▸ YOUR INSTRUCTIONS:
Each entry is to be output as written, so that none is missing.

[Entries taken from a collection]
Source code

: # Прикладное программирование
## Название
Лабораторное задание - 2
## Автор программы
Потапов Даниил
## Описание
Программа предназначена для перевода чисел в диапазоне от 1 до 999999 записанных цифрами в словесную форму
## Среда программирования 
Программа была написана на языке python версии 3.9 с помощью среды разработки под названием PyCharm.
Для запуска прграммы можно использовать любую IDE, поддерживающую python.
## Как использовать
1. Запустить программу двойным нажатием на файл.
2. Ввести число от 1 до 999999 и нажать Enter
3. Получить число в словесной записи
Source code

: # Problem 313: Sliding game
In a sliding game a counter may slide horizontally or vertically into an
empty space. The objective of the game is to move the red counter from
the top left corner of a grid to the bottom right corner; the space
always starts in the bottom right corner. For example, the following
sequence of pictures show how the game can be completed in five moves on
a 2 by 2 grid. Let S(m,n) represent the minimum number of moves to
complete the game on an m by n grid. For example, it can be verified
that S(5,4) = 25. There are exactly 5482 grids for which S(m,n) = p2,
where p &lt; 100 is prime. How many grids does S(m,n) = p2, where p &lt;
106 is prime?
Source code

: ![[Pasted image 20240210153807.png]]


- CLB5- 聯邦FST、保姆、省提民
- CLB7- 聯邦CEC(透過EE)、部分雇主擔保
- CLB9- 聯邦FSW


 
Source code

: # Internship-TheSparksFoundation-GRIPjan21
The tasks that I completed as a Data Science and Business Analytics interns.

▸ RESPONSE BELOW:
Source code

: # Прикладное программирование
## Название
Лабораторное задание - 2
## Автор программы
Потапов Даниил
## Описание
Программа предназначена для перевода чисел в диапазоне от 1 до 999999 записанных цифрами в словесную форму
## Среда программирования 
Программа была написана на языке python версии 3.9 с помощью среды разработки под названием PyCharm.
Для запуска прграммы можно использовать любую IDE, поддерживающую python.
## Как использовать
1. Запустить программу двойным нажатием на файл.
2. Ввести число от 1 до 999999 и нажать Enter
3. Получить число в словесной записи
Source code

: # Problem 313: Sliding game
In a sliding game a counter may slide horizontally or vertically into an
empty space. The objective of the game is to move the red counter from
the top left corner of a grid to the bottom right corner; the space
always starts in the bottom right corner. For example, the following
sequence of pictures show how the game can be completed in five moves on
a 2 by 2 grid. Let S(m,n) represent the minimum number of moves to
complete the game on an m by n grid. For example, it can be verified
that S(5,4) = 25. There are exactly 5482 grids for which S(m,n) = p2,
where p &lt; 100 is prime. How many grids does S(m,n) = p2, where p &lt;
106 is prime?
Source code

: ![[Pasted image 20240210153807.png]]


- CLB5- 聯邦FST、保姆、省提民
- CLB7- 聯邦CEC(透過EE)、部分雇主擔保
- CLB9- 聯邦FSW


 
Source code

: # Internship-TheSparksFoundation-GRIPjan21
The tasks that I completed as a Data Science and Business Analytics interns.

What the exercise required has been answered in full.